BAE Systems Awaits UK Combat Air Strategy
There are moves afoot in the UK to ensure it at least retains the capability to build whole military aircraft in the future.
The Taranis UCAV demonstrator was flown from the Woomera test range in Australia between 2013 and 2015.

Will the UK continue to produce combat aircraft in the next decade? The government has promised to answer that question soon, by launching a new “Combat Air Strategy.” This is particularly awaited by the Military Air and Information (MAI) business of BAE Systems (Outside Exhibit 11). It may no longer be rolling out new Eurofighter Typhoons at Warton by the middle 2020s and, although the company has developed significant expertise in unmanned combat air vehicles (UCAVs), these have been on research and development contracts only.

Chris Boardman, the managing director of the MAI business at BAE, said recently that he hoped the new strategy “is very clear about what stance we want to take in the world.” He was speaking at RAF Marham on the sidelines of the first deliveries to the UK of Lockheed Martin F-35s—a program that will bring large revenues to BAE Systems in the next two decades. The company is producing the rear fuselages and tails for the 3,000-plus of the stealth fighters that are expected to be ordered.

Boardman noted that it took 17 years for the F-35 program to reach its current, early operational stage. So with the out-of-service date for the RAF’s Typhoons being 2040, “we need to make a decision in the next few years, including whether we work with partners.”

Most observers have assumed that partnership is mandatory, for both cost and political reasons. The Typhoon is a four-nation partnership, and the Tornado that preceded it was three-nation. But the French have produced the Rafale on their own. And, as Boardman noted, the UK has developed and flown the Taranis UCAV on its own. “We are capable, and I would like us to take some leadership as a nation,” he said.

Even as BAE Systems was completing a third series of Taranis flight tests in 2015, the company was starting work on the Anglo-French Future Combat Air System (FCAS) study for the two governments. That work continues, on both manned and unmanned options. Boardman said an extension of the contract is being negotiated. The new work would include communications and training aspects, as well as the platform.

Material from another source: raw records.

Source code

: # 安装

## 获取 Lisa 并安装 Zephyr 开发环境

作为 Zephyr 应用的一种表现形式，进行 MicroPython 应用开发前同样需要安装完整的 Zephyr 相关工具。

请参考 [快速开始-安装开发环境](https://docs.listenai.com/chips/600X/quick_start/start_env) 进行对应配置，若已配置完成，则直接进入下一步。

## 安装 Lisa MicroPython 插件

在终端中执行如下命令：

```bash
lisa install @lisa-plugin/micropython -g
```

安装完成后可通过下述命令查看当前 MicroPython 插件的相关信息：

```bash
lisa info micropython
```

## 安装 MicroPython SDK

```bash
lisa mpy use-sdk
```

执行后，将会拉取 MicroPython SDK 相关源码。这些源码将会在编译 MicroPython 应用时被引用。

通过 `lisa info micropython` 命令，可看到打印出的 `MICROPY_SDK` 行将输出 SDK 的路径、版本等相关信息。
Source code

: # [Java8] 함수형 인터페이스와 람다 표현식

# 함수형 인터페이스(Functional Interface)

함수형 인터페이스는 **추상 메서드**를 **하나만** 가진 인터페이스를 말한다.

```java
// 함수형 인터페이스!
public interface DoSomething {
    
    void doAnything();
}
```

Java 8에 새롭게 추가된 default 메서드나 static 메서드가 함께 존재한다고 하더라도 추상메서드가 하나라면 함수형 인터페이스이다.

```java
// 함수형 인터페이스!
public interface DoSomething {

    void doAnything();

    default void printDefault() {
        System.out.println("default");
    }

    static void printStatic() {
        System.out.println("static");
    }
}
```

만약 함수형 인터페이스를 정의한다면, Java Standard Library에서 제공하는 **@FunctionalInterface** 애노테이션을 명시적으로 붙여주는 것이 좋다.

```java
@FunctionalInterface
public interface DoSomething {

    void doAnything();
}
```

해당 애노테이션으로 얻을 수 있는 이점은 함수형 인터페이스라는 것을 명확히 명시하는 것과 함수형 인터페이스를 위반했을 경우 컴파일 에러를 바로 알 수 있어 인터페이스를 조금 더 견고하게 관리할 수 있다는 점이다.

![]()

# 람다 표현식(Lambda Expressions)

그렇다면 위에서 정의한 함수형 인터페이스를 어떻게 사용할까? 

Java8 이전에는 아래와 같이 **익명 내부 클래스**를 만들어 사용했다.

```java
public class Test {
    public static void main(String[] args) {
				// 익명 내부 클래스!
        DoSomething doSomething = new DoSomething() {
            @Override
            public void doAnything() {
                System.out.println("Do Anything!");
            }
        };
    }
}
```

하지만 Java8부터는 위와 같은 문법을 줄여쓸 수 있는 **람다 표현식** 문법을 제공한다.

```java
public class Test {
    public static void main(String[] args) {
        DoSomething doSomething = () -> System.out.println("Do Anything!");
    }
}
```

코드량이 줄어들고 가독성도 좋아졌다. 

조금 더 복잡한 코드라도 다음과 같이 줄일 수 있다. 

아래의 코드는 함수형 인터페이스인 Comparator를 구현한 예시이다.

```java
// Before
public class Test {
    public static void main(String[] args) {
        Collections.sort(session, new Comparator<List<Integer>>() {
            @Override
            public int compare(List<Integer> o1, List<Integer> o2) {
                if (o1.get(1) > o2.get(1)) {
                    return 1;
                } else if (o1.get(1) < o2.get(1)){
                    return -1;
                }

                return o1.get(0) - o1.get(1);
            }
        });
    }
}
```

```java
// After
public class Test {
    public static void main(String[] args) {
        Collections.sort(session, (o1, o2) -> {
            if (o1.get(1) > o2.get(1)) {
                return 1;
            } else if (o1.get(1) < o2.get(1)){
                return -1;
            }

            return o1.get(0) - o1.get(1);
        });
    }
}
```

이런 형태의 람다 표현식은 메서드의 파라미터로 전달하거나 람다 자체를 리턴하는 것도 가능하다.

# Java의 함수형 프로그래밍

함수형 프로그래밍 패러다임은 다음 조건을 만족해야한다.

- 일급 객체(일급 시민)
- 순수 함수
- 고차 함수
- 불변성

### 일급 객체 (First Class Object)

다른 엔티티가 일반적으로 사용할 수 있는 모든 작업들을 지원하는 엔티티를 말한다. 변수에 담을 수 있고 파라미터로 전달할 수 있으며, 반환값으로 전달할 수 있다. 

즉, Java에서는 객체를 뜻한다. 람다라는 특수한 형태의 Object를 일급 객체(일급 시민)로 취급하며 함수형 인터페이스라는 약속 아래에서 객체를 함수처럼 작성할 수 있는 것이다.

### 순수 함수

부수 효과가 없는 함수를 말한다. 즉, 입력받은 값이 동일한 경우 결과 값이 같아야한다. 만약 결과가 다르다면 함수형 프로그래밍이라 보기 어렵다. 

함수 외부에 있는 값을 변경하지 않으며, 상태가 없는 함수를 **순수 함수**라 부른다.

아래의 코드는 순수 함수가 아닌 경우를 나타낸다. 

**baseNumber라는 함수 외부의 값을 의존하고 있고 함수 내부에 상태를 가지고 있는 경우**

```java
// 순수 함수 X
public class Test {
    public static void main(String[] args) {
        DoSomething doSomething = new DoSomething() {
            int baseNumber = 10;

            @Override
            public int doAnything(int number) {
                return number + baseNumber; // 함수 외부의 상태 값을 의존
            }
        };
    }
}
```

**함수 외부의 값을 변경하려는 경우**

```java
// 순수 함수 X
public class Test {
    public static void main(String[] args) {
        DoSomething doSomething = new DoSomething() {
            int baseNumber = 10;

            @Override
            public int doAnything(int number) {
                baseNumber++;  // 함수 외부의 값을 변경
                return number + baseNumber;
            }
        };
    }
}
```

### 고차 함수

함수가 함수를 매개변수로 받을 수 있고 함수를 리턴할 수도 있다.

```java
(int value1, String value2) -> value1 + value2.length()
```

But recent political developments in Europe have scuppered the original Anglo-French intention of funding FCAS as far as producing “operationally representative demonstrators” by 2025. In June 2016, the UK voted to leave the European Union. A year later, the leaders of the French and German governments declared their intent to develop an FCAS—with no mention of the UK. At the Berlin Air Show last April, Airbus and Dassault signed an industrial partnership for this “alternative” FCAS project. They did not rule out “the involvement of other key European defense industrial players,” but made it clear that they would be the leaders.

Meanwhile, BAE Systems has signed a contract to provide expertise to Turkish Aerospace Industries (TAI) for the TF-X project. That is potentially a fifth-generation fighter, although Boardman acknowledged that BAE Systems is constrained by an Anglo-Turkish inter-government MoU, on the extent to which it can share advanced technology. Nevertheless, the company has sent engineers to Turkey. However, Boardman noted that Turkey has not yet made some basic decisions on (for instance) the TF-X flight control system and powerplant(s). A final design review is still a few years away.